Building a Star Wars Medical Frigate

It’s been a long time since I’ve posted here, I know. Sorry about that. I’ve been busy. Partly work, partly not. One of the things I’ve been busy with since I last posted is getting somewhat obsessed with the X-Wing miniatures game. It’s a fun and in-depth tactics game involving little Star Wars spaceships, so regular followers of this blog will see why I like it. But I don’t want to talk about the game itself today.

Because I’ve also been getting caught up in the arts and crafts aspect of the hobby. Mostly that’s meant repainting ships, which I’ve done a whole lot of. But from time to time I’ve also made my own ships. That started with an extremely rough and ready extra TIE Fighter I made not long after getting the starter set, purely to beef up my rather thin Imperial roster. Two years or so on, I now have all the TIE Fighters I could ever want and my ship-building has switched to the vessels that don’t yet exist in the game.
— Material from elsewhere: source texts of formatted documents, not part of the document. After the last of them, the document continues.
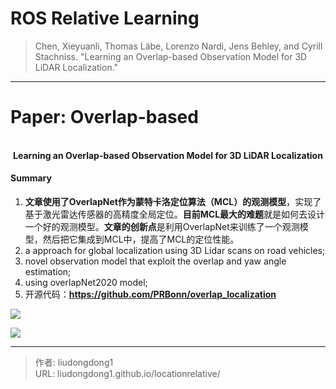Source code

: # ROS Relative Learning


> Chen, Xieyuanli, Thomas Läbe, Lorenzo Nardi, Jens Behley, and Cyrill Stachniss. "Learning an Overlap-based Observation Model for 3D LiDAR Localization."

------

# Paper: Overlap-based

<div align=center>
<br/>
<b>Learning an Overlap-based Observation Model for 3D LiDAR Localization</b>
</div>


#### Summary

1. **文章使用了OverlapNet作为蒙特卡洛定位算法（MCL）的观测模型**，实现了基于激光雷达传感器的高精度全局定位。**目前MCL最大的难题**就是如何去设计一个好的观测模型。**文章的创新点**是利用OverlapNet来训练了一个观测模型，然后把它集成到MCL中，提高了MCL的定位性能。
2. a approach for global localization  using 3D Lidar scans on road vehicles;
3. novel observation model that exploit the overlap  and yaw angle estimation;
4. using overlapNet2020 model;
5. 开源代码：**https://github.com/PRBonn/overlap_localization**

![](https://gitee.com/github-25970295/blogImage/raw/master/img/image-20201203185627048.png)

![](https://gitee.com/github-25970295/blogImage/raw/master/img/image-20201203190024140.png)

---

> 作者: liudongdong1  
> URL: liudongdong1.github.io/locationrelative/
The first proper project I undertook was Director Krennic’s shuttle from Rogue One. When that was a success I moved on to something a bit more challenging, with more colour and a lot more surface detail – the Consular-Class Republic cruiser that appears at the beginning of the Phantom Menace and throughout the Clone Wars. That went very well, and I still love looking at it up on my bookcase. Now that a growing slate of Republic ships are appearing in the game, I’m looking forward to flying it properly.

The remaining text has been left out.